My worst moment: 'Ted Lasso' star Jeremy Swift missed his cue for a nude entrance
Published in Entertainment News
On “Ted Lasso,” Jeremy Swift plays the team’s delightfully offbeat director of operations, Leslie Higgins. A lover of jazz, he is a man who might be more beaten down if he didn’t have the quiet self-confidence of a person who has his personal life figured out.
“I know some of the other actors had a trajectory planned out at the beginning,” said Swift, “but I didn’t. I didn’t really know where he was going. I’m not sure the writers did, either. The first season was very much about divorce for two of the central characters, and they needed a contrast. So they went with a relatively harmonious family for Higgins.” Summing up his experience on the show over the last three seasons: “I just have to pinch myself that I’m in it.”

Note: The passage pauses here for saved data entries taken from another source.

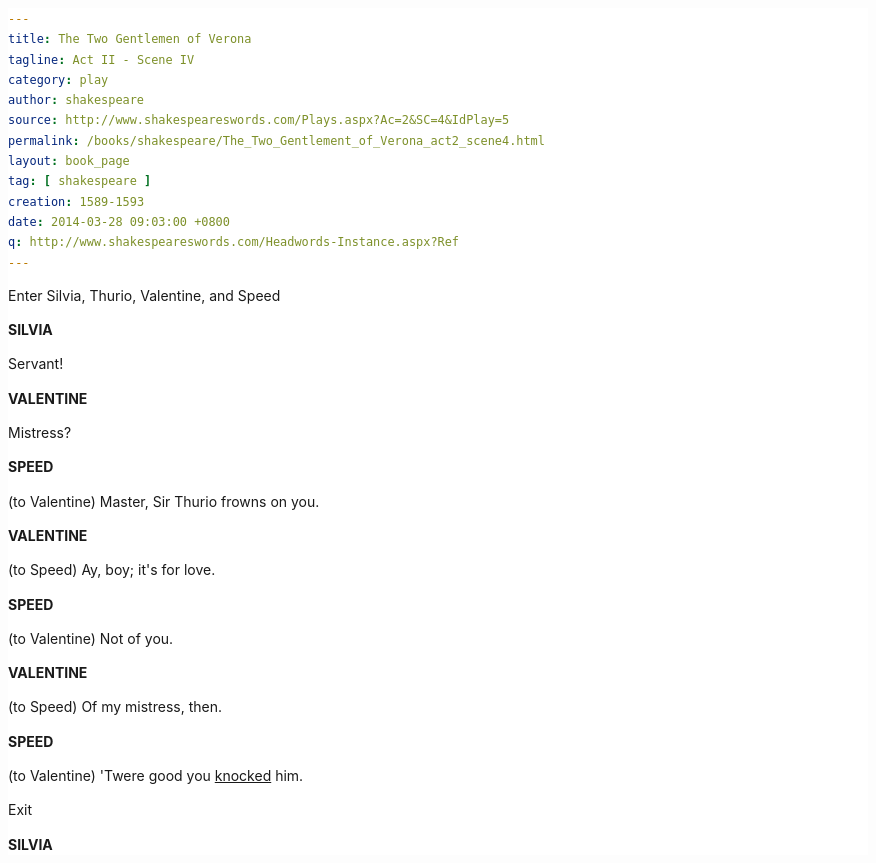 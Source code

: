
 ```yaml
---
title: The Two Gentlemen of Verona
tagline: Act II - Scene IV
category: play
author: shakespeare
source: http://www.shakespeareswords.com/Plays.aspx?Ac=2&SC=4&IdPlay=5
permalink: /books/shakespeare/The_Two_Gentlement_of_Verona_act2_scene4.html
layout: book_page
tag: [ shakespeare ]
creation: 1589-1593
date: 2014-03-28 09:03:00 +0800
q: http://www.shakespeareswords.com/Headwords-Instance.aspx?Ref
---
```


Enter Silvia, Thurio, Valentine, and Speed


**SILVIA**

Servant!


**VALENTINE**

Mistress?


**SPEED**

(to Valentine)
Master, Sir Thurio frowns on you.


**VALENTINE**

(to Speed)
Ay, boy; it's for love.


**SPEED**

(to Valentine)
Not of you.


**VALENTINE**

(to Speed)
Of my mistress, then.


**SPEED**

(to Valentine)
'Twere good you [knocked][1] him.

Exit

[1]: {{page.q}}=19046  "knock (v.): strike, beat, hit"

**SILVIA**


[2]: {{page.q}}=13906  "sad (adj.) 1: serious, grave, solemn"
[3]: {{page.q}}=15270  "haply (adv.): perhaps, maybe, by chance, with luck"
[4]: {{page.q}}=3405  "counterfeit (n.) 2: impostor, pretender, sham"
[5]: {{page.q}}=13749  "quote (v.) 1: closely observe, note, examine"
[6]: {{page.q}}=18928  "jerkin (n.): male upper garment, close-fitting jacket [often made of leather]"
[7]: {{page.q}}=16376  "say (v.) 6: speak the truth, speak to the point"
[8]: {{page.q}}=7583  "wit (n.) 1: intelligence, wisdom, good sense, mental ability"
[9]: {{page.q}}=15307  "kindly (adv.) 1: in accordance with human nature, expressing normal humanity"
[10]: {{page.q}}=1470  "bare (adj.) 2: threadbare, shabby, ragged"
[11]: {{page.q}}=19153  "livery (n.) 1: uniform, costume, special clothing"
[12]: {{page.q}}=1408  "bare (adj.) 1: mere, simple"
[13]: {{page.q}}=1680  "beset (v.): set upon, assail, besiege"
[14]: {{page.q}}=15262  "hard (adv.) 2: earnestly, vigorously, energetically"
[15]: {{page.q}}=15273  "happy (adj.) 2: opportune, appropriate, propitious, favourable"
[16]: {{page.q}}=9657  "estimation (n.) 1: esteem, respect, reputation"
[17]: {{page.q}}=8678  "desert, desart (n.) 4: cause, deserving, warrant"
[18]: {{page.q}}=2730  "converse (v.): associate, keep company"
[19]: {{page.q}}=11735  "omit (v.): neglect, disregard, forget about"
[20]: {{page.q}}=608  "advantage (n.) 4: interest, bonus, addition"
[21]: {{page.q}}=17191  "ripe (adj.) 5: mature, sophisticated, refined"
[22]: {{page.q}}=6978  "unmellowed (adj.): not matured in age, showing no grey hairs"
[23]: {{page.q}}=1189  "complete, compleat (adj.) 1: accomplished, consummate, thorough"
[24]: {{page.q}}=19806  "feature (n.): physical appearance, bodily shape, looks"
[25]: {{page.q}}=1534  "beshrew, 'shrew (v.) 1: curse, devil take, evil befall"
[26]: {{page.q}}=10430  "meet (adj.) 1: fit, suitable, right, proper"
[27]: {{page.q}}=1176  "cite (v.) 1: urge, call on, arouse, summon"
[28]: {{page.q}}=13077  "presently (adv.) 2: after a short time, soon, before long"
[29]: {{page.q}}=1442  "belike (adv.): probably, presumably, perhaps, so it seems"
[30]: {{page.q}}=9803  "enfranchise (v.): set free, liberate"
[31]: {{page.q}}=19767  "fealty (n.): [feudal obligation of obedience] duty of loyalty, allegiance, fidelity"
[32]: {{page.q}}=12795  "pawn (n.): pledge, surety, forfeit"
[33]: {{page.q}}=18304  "homely (adj.) 2: plain-looking, unattractive, ugly"
[34]: {{page.q}}=7633  "wink (v.) 1: shut one's eyes"
[35]: {{page.q}}=7712  "warrant (n.) 2: licence, sanction, authorization"
[36]: {{page.q}}=11606  "oft (adv.): often"
[37]: {{page.q}}=9927  "entertain (v.) 5: hire, employ, maintain, take into service"
[38]: {{page.q}}=14133  "servant (n.) 1: devotee, one who gives dedicated service, lover"
[39]: {{page.q}}=8673  "discourse (n.) 1: conversation, talk, chat"
[40]: {{page.q}}=10428  "meed (n.) 1: reward, prize, recompense"
[41]: {{page.q}}=7539  "want (v.) 1: lack, need, be without"
[42]: {{page.q}}=9152  "die on (v.): die fighting, challenge in mortal combat"
[43]: {{page.q}}=913  "attend (v.) 2: serve, follow, wait [on/upon]"
[44]: {{page.q}}=2672  "commend (v.) 1: convey greetings, present kind regards"
[45]: {{page.q}}=7592  "wont (v.): be accustomed, used [to], be in the habit of"
[46]: {{page.q}}=2842  "contemn (v.): despise, scorn, treat with contempt"
[47]: {{page.q}}=21246  "nightly (adj.) 1: of the night, active at night"
[48]: {{page.q}}=9795  "enthralled (adj.): enslaved, made captive"
[49]: {{page.q}}=7852  "watcher (n.): one who stays wide-awake"
[50]: {{page.q}}=17496  "gentle (adj.) 2: courteous, friendly, kind"
[51]: {{page.q}}=8673  "discourse (n.) 1: conversation, talk, chat"
[52]: {{page.q}}=14508  "sup (v.) 1: have supper"
[53]: {{page.q}}=21272  "like, the: the same"
[54]: {{page.q}}=13203  "principality (n.): spiritual being very high in the hierarchy of angels"
[55]: {{page.q}}=9868  "except, except against (v.) 1: take exception to, object to, repudiate"
[56]: {{page.q}}=12338  "prefer (v.) 1: promote, advance, recommend"
[57]: {{page.q}}=1581  "base (adj.) 5: low-lying, lowland"
[58]: {{page.q}}=7279  "vesture (n.): garment, clothing, garb, costume"
[59]: {{page.q}}=17171  "root (v.) 1: provide with roots, receive the roots of"
[60]: {{page.q}}=2250  "braggardism, braggartism (n.): bragging, boasting"
[61]: {{page.q}}=3922  "can (v.) 1: be skilled [in], have ability [in]"
[62]: {{page.q}}=8032  "worthy (n.): thing of worth, distinction, excellence"
[63]: {{page.q}}=558  "alone (adj.): unique, matchless, having no equal"
[64]: {{page.q}}=9153  "dream (v.): concentrate, focus attention"
[65]: {{page.q}}=3822  "climb (v.): reach, attain, achieve"
[66]: {{page.q}}=1601  "before (adv.) 1: ahead, in advance"
[67]: {{page.q}}=5174  "inquire forth (v.): seek out, ask after one's whereabouts"
[68]: {{page.q}}=16798  "road (n.) 1: harbour, anchorage, roadstead"
[69]: {{page.q}}=76  "attend (v.) 4: accompany, follow closely, go with"
[70]: {{page.q}}=13077  "presently (adv.) 2: after a short time, soon, before long"
[71]: {{page.q}}=17226  "remembrance (n.) 1: memory, bringing to mind, recollection"
[72]: {{page.q}}=19969  "false (adj.) 2: disloyal, faithless, inconstant, unfaithful"
[73]: {{page.q}}=19963  "fair (adj.) 1: handsome, good-looking, beautiful"
[74]: {{page.q}}=10439  "methinks(t), methought(s) (v.): it seems /seemed to me"
[75]: {{page.q}}=7592  "wont (v.): be accustomed, used [to], be in the habit of"
[76]: {{page.q}}=369  "advice (n.) 1: consideration, reflection, deliberation"
[77]: {{page.q}}=13234  "picture (n.) 1: appearance, countenance, visible form"
[78]: {{page.q}}=17172  "reason (n.) 6: alternative, choice, possibility"
[79]: {{page.q}}=3504  "compass (v.) 2: win, obtain, attain"
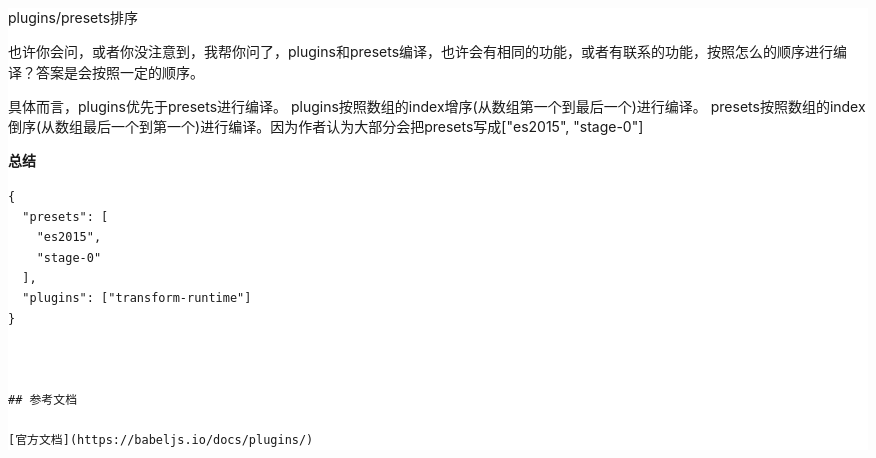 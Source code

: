 plugins/presets排序

也许你会问，或者你没注意到，我帮你问了，plugins和presets编译，也许会有相同的功能，或者有联系的功能，按照怎么的顺序进行编译？答案是会按照一定的顺序。

具体而言，plugins优先于presets进行编译。
plugins按照数组的index增序(从数组第一个到最后一个)进行编译。
presets按照数组的index倒序(从数组最后一个到第一个)进行编译。因为作者认为大部分会把presets写成["es2015", "stage-0"]


**总结**

	{
	  "presets": [
	    "es2015",
	    "stage-0"
	  ],
	  "plugins": ["transform-runtime"]
	}



	## 参考文档

	[官方文档](https://babeljs.io/docs/plugins/)
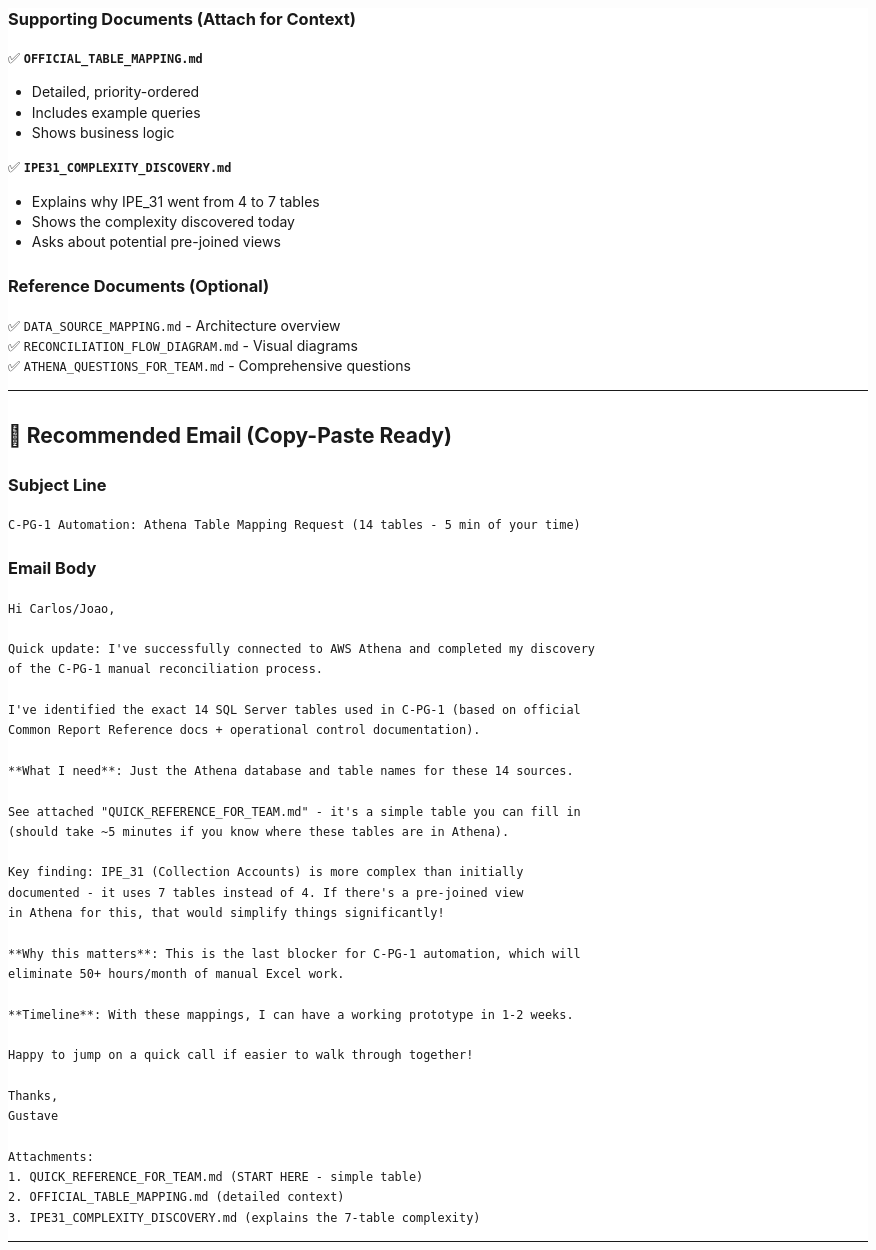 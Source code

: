 ### Supporting Documents (Attach for Context)
✅ **`OFFICIAL_TABLE_MAPPING.md`**
- Detailed, priority-ordered
- Includes example queries
- Shows business logic

✅ **`IPE31_COMPLEXITY_DISCOVERY.md`**
- Explains why IPE_31 went from 4 to 7 tables
- Shows the complexity discovered today
- Asks about potential pre-joined views

### Reference Documents (Optional)
✅ `DATA_SOURCE_MAPPING.md` - Architecture overview  
✅ `RECONCILIATION_FLOW_DIAGRAM.md` - Visual diagrams  
✅ `ATHENA_QUESTIONS_FOR_TEAM.md` - Comprehensive questions  

---

## 📧 Recommended Email (Copy-Paste Ready)

### Subject Line
```
C-PG-1 Automation: Athena Table Mapping Request (14 tables - 5 min of your time)
```

### Email Body

```
Hi Carlos/Joao,

Quick update: I've successfully connected to AWS Athena and completed my discovery 
of the C-PG-1 manual reconciliation process.

I've identified the exact 14 SQL Server tables used in C-PG-1 (based on official 
Common Report Reference docs + operational control documentation).

**What I need**: Just the Athena database and table names for these 14 sources.

See attached "QUICK_REFERENCE_FOR_TEAM.md" - it's a simple table you can fill in 
(should take ~5 minutes if you know where these tables are in Athena).

Key finding: IPE_31 (Collection Accounts) is more complex than initially 
documented - it uses 7 tables instead of 4. If there's a pre-joined view 
in Athena for this, that would simplify things significantly!

**Why this matters**: This is the last blocker for C-PG-1 automation, which will 
eliminate 50+ hours/month of manual Excel work.

**Timeline**: With these mappings, I can have a working prototype in 1-2 weeks.

Happy to jump on a quick call if easier to walk through together!

Thanks,
Gustave

Attachments:
1. QUICK_REFERENCE_FOR_TEAM.md (START HERE - simple table)
2. OFFICIAL_TABLE_MAPPING.md (detailed context)
3. IPE31_COMPLEXITY_DISCOVERY.md (explains the 7-table complexity)
```

---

Swift’s resume includes roles in “Mary Poppins Returns,” “The Importance of Being Earnest” and “Downton Abbey,” among many others. When asked about a worst moment in his career, he started off with a disclaimer: “I’m not sure at all what I learned from this experience.”
But the cringiest moments in an actor’s career, he said, “are the things that happen in live theater.”
My worst moment …
“I’ve done a lot of theater, but this was my first job at the National Theatre, which wasn’t until I was 29. It was a production of Henrik Ibsen’s ‘Peer Gynt’ and it had a big ensemble and a really dynamic, award-winning director. It ran from 1989 to 1990.
“And in one scene, the title character goes to an asylum. I can’t remember how, it’s a very strange script. And I played a nude asylum person. I had not been nude on stage before and it’s not something I would inflict on the public ever again.
“Basically the inmates of the asylum would come out from beneath the stage. There was a two-hander scene going on before our entrance and it was very philosophical. But when you’re underneath the stage, you can’t really hear properly. It’s like being underwater.
“And even though you have a light — a red light and then a green light for your entrance — I somehow didn’t take any notice of that. And I thought someone said, ‘Go! Go! Go!’
“So I went on stage. And I was about four minutes early into the scene.